• _Task directions_:
Would you restate the entries below word for word, starting at the first line and ending with the one that has "Code by 0312birdzhang"?

::::::::

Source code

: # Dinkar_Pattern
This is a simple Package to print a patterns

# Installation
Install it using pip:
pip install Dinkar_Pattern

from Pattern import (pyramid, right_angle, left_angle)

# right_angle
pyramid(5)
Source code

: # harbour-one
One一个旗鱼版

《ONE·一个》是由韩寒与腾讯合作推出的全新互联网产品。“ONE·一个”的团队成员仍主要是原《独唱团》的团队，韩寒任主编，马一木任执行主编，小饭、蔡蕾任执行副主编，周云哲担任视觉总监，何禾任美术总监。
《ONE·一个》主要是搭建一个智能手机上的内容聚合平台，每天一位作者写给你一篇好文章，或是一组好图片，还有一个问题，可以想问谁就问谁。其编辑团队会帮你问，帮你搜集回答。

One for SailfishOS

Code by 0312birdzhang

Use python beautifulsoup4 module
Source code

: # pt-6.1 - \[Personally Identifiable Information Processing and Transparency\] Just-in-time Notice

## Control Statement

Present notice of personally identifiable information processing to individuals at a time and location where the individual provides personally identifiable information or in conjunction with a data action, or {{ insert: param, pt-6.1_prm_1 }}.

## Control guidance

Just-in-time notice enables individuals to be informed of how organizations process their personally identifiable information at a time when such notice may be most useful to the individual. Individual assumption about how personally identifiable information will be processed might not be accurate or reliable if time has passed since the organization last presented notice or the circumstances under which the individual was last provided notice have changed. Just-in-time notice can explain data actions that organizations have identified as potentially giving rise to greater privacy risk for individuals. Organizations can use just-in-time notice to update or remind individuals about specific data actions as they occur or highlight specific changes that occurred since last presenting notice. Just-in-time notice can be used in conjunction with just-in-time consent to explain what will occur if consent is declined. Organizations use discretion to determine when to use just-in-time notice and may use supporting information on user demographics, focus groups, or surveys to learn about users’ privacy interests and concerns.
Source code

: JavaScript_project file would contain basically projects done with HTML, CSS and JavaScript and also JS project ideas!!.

::::::::

• _Response area_:
Source code

: # Dinkar_Pattern
This is a simple Package to print a patterns

# Installation
Install it using pip:
pip install Dinkar_Pattern

from Pattern import (pyramid, right_angle, left_angle)

# right_angle
pyramid(5)
Source code

: # harbour-one
One一个旗鱼版

《ONE·一个》是由韩寒与腾讯合作推出的全新互联网产品。“ONE·一个”的团队成员仍主要是原《独唱团》的团队，韩寒任主编，马一木任执行主编，小饭、蔡蕾任执行副主编，周云哲担任视觉总监，何禾任美术总监。
《ONE·一个》主要是搭建一个智能手机上的内容聚合平台，每天一位作者写给你一篇好文章，或是一组好图片，还有一个问题，可以想问谁就问谁。其编辑团队会帮你问，帮你搜集回答。

One for SailfishOS

Code by 0312birdzhang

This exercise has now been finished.